* **TRY IT**
In the listing below, print exactly the lines between the line holding "- unicode ,万国码, 32 位=4 个字节,2\*\*32" and the line holding "- mac,liunx 终端设备默认属性为-UTF-8 编码", inclusive, and no more.

* **RECORDS SUPPLIED**
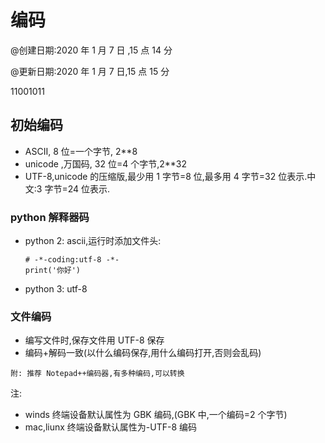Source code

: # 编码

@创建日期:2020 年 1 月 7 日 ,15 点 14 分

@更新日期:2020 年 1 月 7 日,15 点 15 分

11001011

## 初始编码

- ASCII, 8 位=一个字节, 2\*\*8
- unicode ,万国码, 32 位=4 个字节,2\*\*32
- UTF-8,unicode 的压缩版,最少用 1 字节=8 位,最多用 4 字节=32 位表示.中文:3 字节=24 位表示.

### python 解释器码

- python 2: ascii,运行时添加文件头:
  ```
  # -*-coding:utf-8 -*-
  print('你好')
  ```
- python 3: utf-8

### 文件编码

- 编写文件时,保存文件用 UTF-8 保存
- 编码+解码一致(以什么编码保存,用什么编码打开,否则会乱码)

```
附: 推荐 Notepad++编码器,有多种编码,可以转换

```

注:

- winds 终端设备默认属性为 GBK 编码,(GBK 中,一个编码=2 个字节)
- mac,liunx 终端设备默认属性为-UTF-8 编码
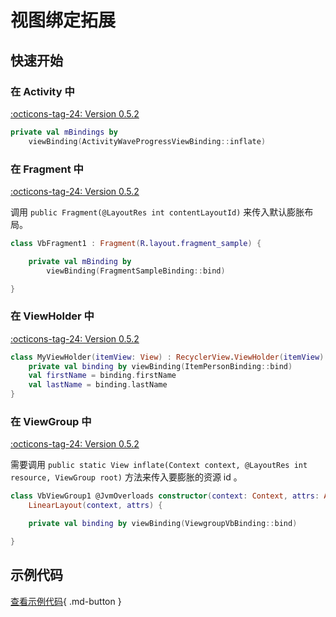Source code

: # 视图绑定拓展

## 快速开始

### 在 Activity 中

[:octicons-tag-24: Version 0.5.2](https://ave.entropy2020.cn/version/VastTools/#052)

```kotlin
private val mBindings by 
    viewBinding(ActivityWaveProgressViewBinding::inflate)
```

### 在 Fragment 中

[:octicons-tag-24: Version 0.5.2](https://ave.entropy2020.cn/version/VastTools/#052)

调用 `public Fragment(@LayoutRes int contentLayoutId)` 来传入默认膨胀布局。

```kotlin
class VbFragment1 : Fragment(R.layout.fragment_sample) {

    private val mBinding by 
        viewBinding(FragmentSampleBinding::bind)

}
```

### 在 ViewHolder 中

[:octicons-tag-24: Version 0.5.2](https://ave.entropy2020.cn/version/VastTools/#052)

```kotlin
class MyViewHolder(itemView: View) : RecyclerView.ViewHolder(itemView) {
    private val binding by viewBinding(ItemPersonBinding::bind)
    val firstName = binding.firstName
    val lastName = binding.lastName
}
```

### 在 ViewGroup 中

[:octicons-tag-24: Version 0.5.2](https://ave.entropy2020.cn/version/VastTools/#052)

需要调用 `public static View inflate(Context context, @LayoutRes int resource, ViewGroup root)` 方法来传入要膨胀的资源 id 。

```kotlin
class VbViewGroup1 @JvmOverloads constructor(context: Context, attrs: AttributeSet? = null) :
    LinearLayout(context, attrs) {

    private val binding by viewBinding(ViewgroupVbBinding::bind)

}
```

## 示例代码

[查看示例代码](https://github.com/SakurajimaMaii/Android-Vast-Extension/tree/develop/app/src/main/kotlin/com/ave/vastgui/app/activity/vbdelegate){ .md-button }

* **RESPONSE TO THIS EXERCISE**
- unicode ,万国码, 32 位=4 个字节,2\*\*32
- UTF-8,unicode 的压缩版,最少用 1 字节=8 位,最多用 4 字节=32 位表示.中文:3 字节=24 位表示.

### python 解释器码

- python 2: ascii,运行时添加文件头:
  ```
  # -*-coding:utf-8 -*-
  print('你好')
  ```
- python 3: utf-8

### 文件编码

- 编写文件时,保存文件用 UTF-8 保存
- 编码+解码一致(以什么编码保存,用什么编码打开,否则会乱码)

```
附: 推荐 Notepad++编码器,有多种编码,可以转换

```

注:

- winds 终端设备默认属性为 GBK 编码,(GBK 中,一个编码=2 个字节)
- mac,liunx 终端设备默认属性为-UTF-8 编码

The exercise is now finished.